R. I rischi derivanti dal terrorismo purtroppo non sono una novità nella nostra storia che ha visto in passato l’opera di organizzazioni finalizzate a sovvertire l’ordine democratico. L’Isis costituisce una minaccia e questo è innegabile ma creare allarmismi in questo momento non è opportuno. Gli Stati della coalizione stanno realizzando un’intensa attività militare e di prevenzione; l’Italia concorre in questo sforzo comune con molti dei suoi uomini migliori. L’attività info-investigativa e di intelligence portata avanti da una larga parte del mondo occidentale deve rassicurare tutti i cittadini. Il mondo dei media dovrebbe poi contribuire a non creare allarmismi, perché non si può vivere con la paura.
D. La distanza fra istituzioni e cittadini è massima. L’avverte? Come eliminarla?
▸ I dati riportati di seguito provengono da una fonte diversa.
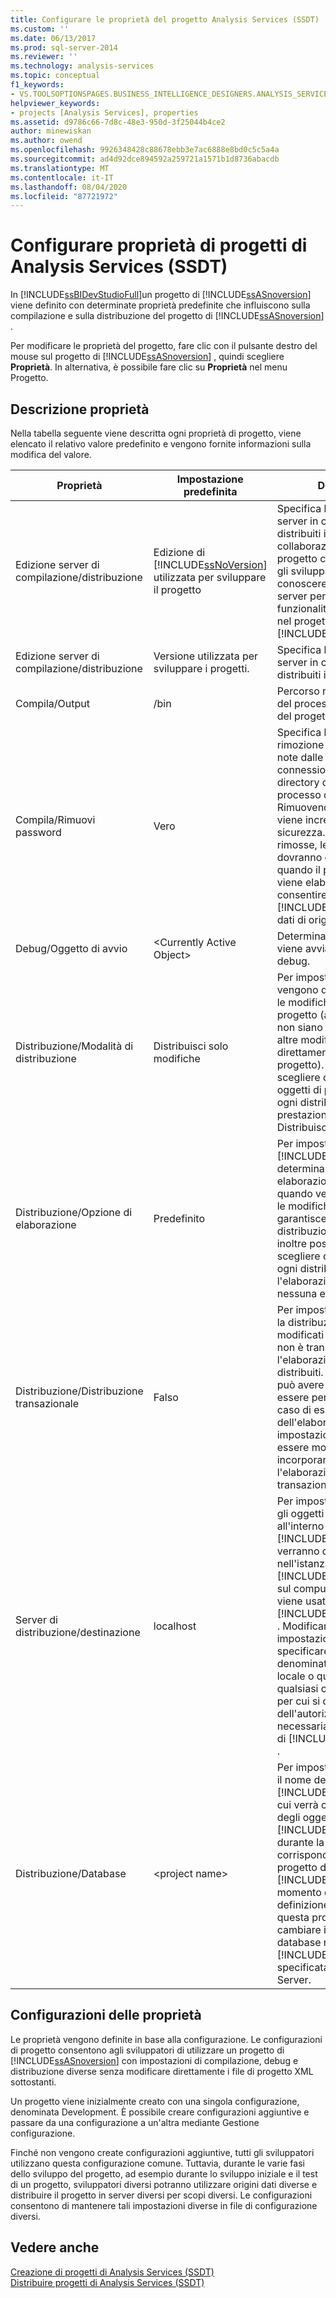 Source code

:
 ```yaml
---
title: Configurare le proprietà del progetto Analysis Services (SSDT) | Microsoft Docs
ms.custom: ''
ms.date: 06/13/2017
ms.prod: sql-server-2014
ms.reviewer: ''
ms.technology: analysis-services
ms.topic: conceptual
f1_keywords:
- VS.TOOLSOPTIONSPAGES.BUSINESS_INTELLIGENCE_DESIGNERS.ANALYSIS_SERVICES_DESIGNERS.GENERAL
helpviewer_keywords:
- projects [Analysis Services], properties
ms.assetid: d9786c66-7d8c-48e3-950d-3f25044b4ce2
author: minewiskan
ms.author: owend
ms.openlocfilehash: 9926348428c88678ebb3e7ac6888e8bd0c5c5a4a
ms.sourcegitcommit: ad4d92dce894592a259721a1571b1d8736abacdb
ms.translationtype: MT
ms.contentlocale: it-IT
ms.lasthandoff: 08/04/2020
ms.locfileid: "87721972"
---
```

# <a name="configure-analysis-services-project-properties-ssdt"></a>Configurare proprietà di progetti di Analysis Services (SSDT)
  In [!INCLUDE[ssBIDevStudioFull](../../includes/ssbidevstudiofull-md.md)]un progetto di [!INCLUDE[ssASnoversion](../../includes/ssasnoversion-md.md)] viene definito con determinate proprietà predefinite che influiscono sulla compilazione e sulla distribuzione del progetto di [!INCLUDE[ssASnoversion](../../includes/ssasnoversion-md.md)] .  
  
 Per modificare le proprietà del progetto, fare clic con il pulsante destro del mouse sul progetto di [!INCLUDE[ssASnoversion](../../includes/ssasnoversion-md.md)] , quindi scegliere **Proprietà**. In alternativa, è possibile fare clic su **Proprietà** nel menu Progetto.  
  
## <a name="property-description"></a>Descrizione proprietà  
 Nella tabella seguente viene descritta ogni proprietà di progetto, viene elencato il relativo valore predefinito e vengono fornite informazioni sulla modifica del valore.  
  
|Proprietà|Impostazione predefinita|Descrizione|  
|--------------|---------------------|-----------------|  
|Edizione server di compilazione/distribuzione|Edizione di [!INCLUDE[ssNoVersion](../../includes/ssnoversion-md.md)] utilizzata per sviluppare il progetto|Specifica l'edizione del server in cui verranno distribuiti i progetti. In caso di collaborazione su un progetto con più sviluppatori, gli sviluppatori devono conoscere l'edizione del server per determinare le funzionalità da incorporare nel progetto di [!INCLUDE[ssASnoversion](../../includes/ssasnoversion-md.md)] .|  
|Edizione server di compilazione/distribuzione|Versione utilizzata per sviluppare i progetti.|Specifica la versione del server in cui verranno distribuiti i progetti.|  
|Compila/Output|/bin|Percorso relativo per l'output del processo di compilazione del progetto|  
|Compila/Rimuovi password|Vero|Specifica l'eventuale rimozione delle password note dalle stringhe di connessione scritte nella directory di output durante il processo di compilazione. Rimuovendo le password viene incrementato il livello di sicurezza. Se vengono rimosse, le password dovranno essere immesse quando il progetto distribuito viene elaborato per consentire l'accesso di [!INCLUDE[ssASnoversion](../../includes/ssasnoversion-md.md)] ai dati di origine.|  
|Debug/Oggetto di avvio|\<Currently Active Object>|Determina l'oggetto che viene avviato all'avvio del debug.|  
|Distribuzione/Modalità di distribuzione|Distribuisci solo modifiche|Per impostazione predefinita, vengono distribuite soltanto le modifiche agli oggetti di progetto (a condizione che non siano state apportate altre modifiche agli oggetti direttamente all'esterno del progetto). È inoltre possibile scegliere di distribuire tutti gli oggetti di progetto durante ogni distribuzione. Per prestazioni ottimali, utilizzare Distribuisci solo modifiche.|  
|Distribuzione/Opzione di elaborazione|Predefinito|Per impostazione predefinita, [!INCLUDE[ssASnoversion](../../includes/ssasnoversion-md.md)] determina il tipo di elaborazione necessario quando vengono distribuite le modifiche agli oggetti. Ciò garantisce in genere tempi di distribuzione più rapidi. È inoltre possibile, tuttavia, scegliere di eseguire con ogni distribuzione l'elaborazione completa o nessuna elaborazione.|  
|Distribuzione/Distribuzione transazionale|Falso|Per impostazione predefinita, la distribuzione degli oggetti modificati o di tutti gli oggetti non è transazionale con l'elaborazione degli oggetti distribuiti. La distribuzione può avere esito positivo ed essere persistente anche in caso di esito negativo dell'elaborazione. Questa impostazione predefinita può essere modificata in modo da incorporare la distribuzione e l'elaborazione in una singola transazione.|  
|Server di distribuzione/destinazione|localhost|Per impostazione predefinita, gli oggetti di database all'interno del progetto di [!INCLUDE[ssASnoversion](../../includes/ssasnoversion-md.md)] verranno distribuiti nell'istanza predefinita di [!INCLUDE[ssASnoversion](../../includes/ssasnoversion-md.md)] sul computer locale su cui viene usato [!INCLUDE[ssBIDevStudioFull](../../includes/ssbidevstudiofull-md.md)] . Modificare questa impostazione predefinita per specificare un'istanza denominata sul computer locale o qualsiasi istanza su qualsiasi computer remoto per cui si dispone dell'autorizzazione necessaria per creare oggetti di [!INCLUDE[ssASnoversion](../../includes/ssasnoversion-md.md)] .|  
|Distribuzione/Database|\<project name>|Per impostazione predefinita, il nome del database di [!INCLUDE[ssASnoversion](../../includes/ssasnoversion-md.md)] in cui verrà creata un'istanza degli oggetti del progetto di [!INCLUDE[ssASnoversion](../../includes/ssasnoversion-md.md)] durante la distribuzione corrisponde al nome del progetto di [!INCLUDE[ssASnoversion](../../includes/ssasnoversion-md.md)] al momento della relativa definizione. Modificare questa proprietà per cambiare il nome del database nell'istanza di [!INCLUDE[ssASnoversion](../../includes/ssasnoversion-md.md)] specificata dalla proprietà Server.|  
  
## <a name="property-configurations"></a>Configurazioni delle proprietà  
 Le proprietà vengono definite in base alla configurazione. Le configurazioni di progetto consentono agli sviluppatori di utilizzare un progetto di [!INCLUDE[ssASnoversion](../../includes/ssasnoversion-md.md)] con impostazioni di compilazione, debug e distribuzione diverse senza modificare direttamente i file di progetto XML sottostanti.  
  
 Un progetto viene inizialmente creato con una singola configurazione, denominata Development. È possibile creare configurazioni aggiuntive e passare da una configurazione a un'altra mediante Gestione configurazione.  
  
 Finché non vengono create configurazioni aggiuntive, tutti gli sviluppatori utilizzano questa configurazione comune. Tuttavia, durante le varie fasi dello sviluppo del progetto, ad esempio durante lo sviluppo iniziale e il test di un progetto, sviluppatori diversi potranno utilizzare origini dati diverse e distribuire il progetto in server diversi per scopi diversi. Le configurazioni consentono di mantenere tali impostazioni diverse in file di configurazione diversi.  
  
## <a name="see-also"></a>Vedere anche  
 [Creazione di progetti di Analysis Services &#40;SSDT&#41;](build-analysis-services-projects-ssdt.md)   
 [Distribuire progetti di Analysis Services &#40;SSDT&#41;](deploy-analysis-services-projects-ssdt.md)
R. È vero, la sensazione è che questa distanza non sia mai stata così grande e questo deriva dalla sfiducia nello Stato e negli altri enti pubblici che dovrebbero fornire risposte concrete ai problemi, ma dai quali invece si ricevono spesso solo cattive notizie. Le forze di polizia fanno un grande sacrificio per compiere la loro parte assicurando la presenza quando il cittadino chiama il 113. A Roma in questo momento girano le stesse volanti di qualche anno fa, pur avendo avuto una diminuzione di organico e di risorse strumentali. Certo bisogna poi dire che la sicurezza non può essere solo ed esclusivamente un problema delle forze dell’ordine. La sicurezza è il risultato di una catena di ingranaggi che devono funzionare insieme: dal legislatore che crea una norma, alla polizia che ne rileva l’infrazione, al giudice che decide sulla colpevolezza, al sistema carcerario che deve assicurare l’esecuzione della pena, fino ad arrivare ai sistemi di recupero sociale e lavorativo del condannato. Questo sistema si cala in una realtà fatta di servizi pubblici, di sanità, di assistenza sociale, di strade pulite ed illuminate. È qualcosa di complesso in cui tutti dobbiamo impegnarci. In questo ha un grande ruolo anche il mondo dell’informazione. La percezione della sicurezza è ormai ai minimi termini: sui giornali è sempre più difficile trovare una notizia positiva e, quando c’è, non viene adeguatamente comunicata. Gli aspetti positivi in questo Paese non vengono sufficientemente resi noti. La distanza dalle istituzioni potrà diminuire quando tutti si chiederanno come poter fare meglio il proprio lavoro. E poi dobbiamo avere più fiducia nel nostro popolo: siamo italiani, abbiamo una lunga storia, una grande cultura e dobbiamo rafforzare il senso di identità nazionale che spesso salta fuori solo in occasione dello svolgimento dei Mondiali di calcio. Tutti i cittadini possono essere certi che la Polizia di Stato è da sempre vicina alla gente; lavoriamo ogni giorno per garantire a tutti il diritto ad essere più sicuri.